** Opening Source material block **
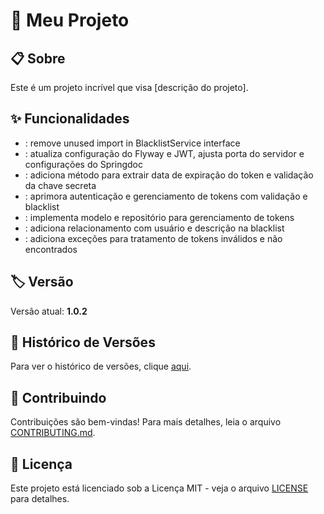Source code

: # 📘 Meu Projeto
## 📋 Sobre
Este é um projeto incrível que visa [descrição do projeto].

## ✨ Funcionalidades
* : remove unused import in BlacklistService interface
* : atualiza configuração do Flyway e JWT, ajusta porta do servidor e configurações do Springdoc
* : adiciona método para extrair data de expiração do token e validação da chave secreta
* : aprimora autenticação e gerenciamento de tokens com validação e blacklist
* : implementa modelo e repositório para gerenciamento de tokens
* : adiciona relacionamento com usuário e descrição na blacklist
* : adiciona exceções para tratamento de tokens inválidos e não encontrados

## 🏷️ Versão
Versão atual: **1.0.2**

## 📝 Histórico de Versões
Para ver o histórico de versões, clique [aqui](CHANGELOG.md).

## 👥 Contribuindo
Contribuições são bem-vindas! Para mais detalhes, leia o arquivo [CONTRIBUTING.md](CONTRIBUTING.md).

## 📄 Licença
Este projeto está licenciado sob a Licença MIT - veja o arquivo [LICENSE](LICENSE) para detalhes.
** Closing Source material block **
** Opening Source material block **
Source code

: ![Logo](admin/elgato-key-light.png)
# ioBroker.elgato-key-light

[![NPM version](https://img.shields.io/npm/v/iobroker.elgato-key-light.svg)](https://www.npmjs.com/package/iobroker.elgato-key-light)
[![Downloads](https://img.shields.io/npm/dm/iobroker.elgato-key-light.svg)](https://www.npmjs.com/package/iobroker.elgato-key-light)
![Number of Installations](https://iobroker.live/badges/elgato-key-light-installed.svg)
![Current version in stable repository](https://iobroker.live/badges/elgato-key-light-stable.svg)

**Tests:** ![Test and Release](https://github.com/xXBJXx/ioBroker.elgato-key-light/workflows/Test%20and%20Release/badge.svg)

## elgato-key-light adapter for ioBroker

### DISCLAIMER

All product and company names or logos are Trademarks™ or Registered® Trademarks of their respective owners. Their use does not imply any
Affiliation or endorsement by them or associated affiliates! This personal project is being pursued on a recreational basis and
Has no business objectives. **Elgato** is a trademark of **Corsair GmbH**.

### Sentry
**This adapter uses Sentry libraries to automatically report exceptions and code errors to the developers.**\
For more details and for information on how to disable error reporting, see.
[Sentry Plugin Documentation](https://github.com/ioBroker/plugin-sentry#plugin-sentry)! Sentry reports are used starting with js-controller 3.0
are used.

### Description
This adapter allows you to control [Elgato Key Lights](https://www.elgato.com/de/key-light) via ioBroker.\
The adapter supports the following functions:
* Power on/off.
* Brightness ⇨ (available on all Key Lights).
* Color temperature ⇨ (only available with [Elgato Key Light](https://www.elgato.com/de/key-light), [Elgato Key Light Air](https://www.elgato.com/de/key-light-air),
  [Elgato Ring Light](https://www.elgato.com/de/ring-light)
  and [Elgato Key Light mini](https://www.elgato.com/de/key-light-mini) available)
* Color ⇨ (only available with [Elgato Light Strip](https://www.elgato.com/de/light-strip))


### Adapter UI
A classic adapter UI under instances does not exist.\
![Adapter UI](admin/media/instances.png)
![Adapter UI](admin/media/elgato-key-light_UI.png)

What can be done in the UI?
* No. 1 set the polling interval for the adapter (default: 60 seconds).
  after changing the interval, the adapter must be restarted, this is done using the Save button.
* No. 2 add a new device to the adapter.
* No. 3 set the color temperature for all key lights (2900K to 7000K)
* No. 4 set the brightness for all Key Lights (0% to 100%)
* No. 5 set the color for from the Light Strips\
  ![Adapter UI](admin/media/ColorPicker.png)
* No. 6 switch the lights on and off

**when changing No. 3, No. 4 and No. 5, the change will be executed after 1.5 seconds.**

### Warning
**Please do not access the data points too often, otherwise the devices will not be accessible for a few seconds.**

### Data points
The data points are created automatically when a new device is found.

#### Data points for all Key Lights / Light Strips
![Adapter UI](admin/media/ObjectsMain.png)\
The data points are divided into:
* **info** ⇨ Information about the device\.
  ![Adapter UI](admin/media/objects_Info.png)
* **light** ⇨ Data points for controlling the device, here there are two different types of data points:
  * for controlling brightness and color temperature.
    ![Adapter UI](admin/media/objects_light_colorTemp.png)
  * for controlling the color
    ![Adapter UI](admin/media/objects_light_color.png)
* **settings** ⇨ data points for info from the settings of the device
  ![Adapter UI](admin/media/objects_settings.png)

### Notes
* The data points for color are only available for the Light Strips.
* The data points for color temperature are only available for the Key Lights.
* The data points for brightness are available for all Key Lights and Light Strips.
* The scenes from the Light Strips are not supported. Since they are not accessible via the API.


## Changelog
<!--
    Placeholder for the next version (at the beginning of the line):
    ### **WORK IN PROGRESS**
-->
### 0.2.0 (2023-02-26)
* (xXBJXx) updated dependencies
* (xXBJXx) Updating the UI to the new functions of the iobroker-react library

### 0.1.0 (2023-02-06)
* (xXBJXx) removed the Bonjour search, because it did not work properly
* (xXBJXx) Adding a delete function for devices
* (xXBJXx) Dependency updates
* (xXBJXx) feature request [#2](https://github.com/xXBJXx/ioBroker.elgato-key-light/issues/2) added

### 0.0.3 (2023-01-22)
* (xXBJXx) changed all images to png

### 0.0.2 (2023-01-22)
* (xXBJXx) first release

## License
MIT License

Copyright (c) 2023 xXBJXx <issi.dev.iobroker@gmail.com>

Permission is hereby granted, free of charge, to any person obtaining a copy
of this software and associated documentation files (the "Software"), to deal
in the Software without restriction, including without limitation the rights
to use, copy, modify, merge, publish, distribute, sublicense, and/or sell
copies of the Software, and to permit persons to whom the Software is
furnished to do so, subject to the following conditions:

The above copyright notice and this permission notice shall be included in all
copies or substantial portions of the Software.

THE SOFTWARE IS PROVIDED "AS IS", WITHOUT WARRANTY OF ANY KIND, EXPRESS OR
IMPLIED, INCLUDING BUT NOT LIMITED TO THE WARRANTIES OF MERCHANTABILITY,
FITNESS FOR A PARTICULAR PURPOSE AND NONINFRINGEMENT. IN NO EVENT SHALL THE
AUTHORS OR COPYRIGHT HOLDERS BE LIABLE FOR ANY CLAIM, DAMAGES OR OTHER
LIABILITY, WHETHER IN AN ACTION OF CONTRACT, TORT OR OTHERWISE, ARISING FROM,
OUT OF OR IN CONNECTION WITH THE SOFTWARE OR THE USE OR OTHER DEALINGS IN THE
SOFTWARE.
** Closing Source material block **
Copy each line of the data that contains the word "automatically", leaving the other lines out.

Result
**This adapter uses Sentry libraries to automatically report exceptions and code errors to the developers.**\
The data points are created automatically when a new device is found.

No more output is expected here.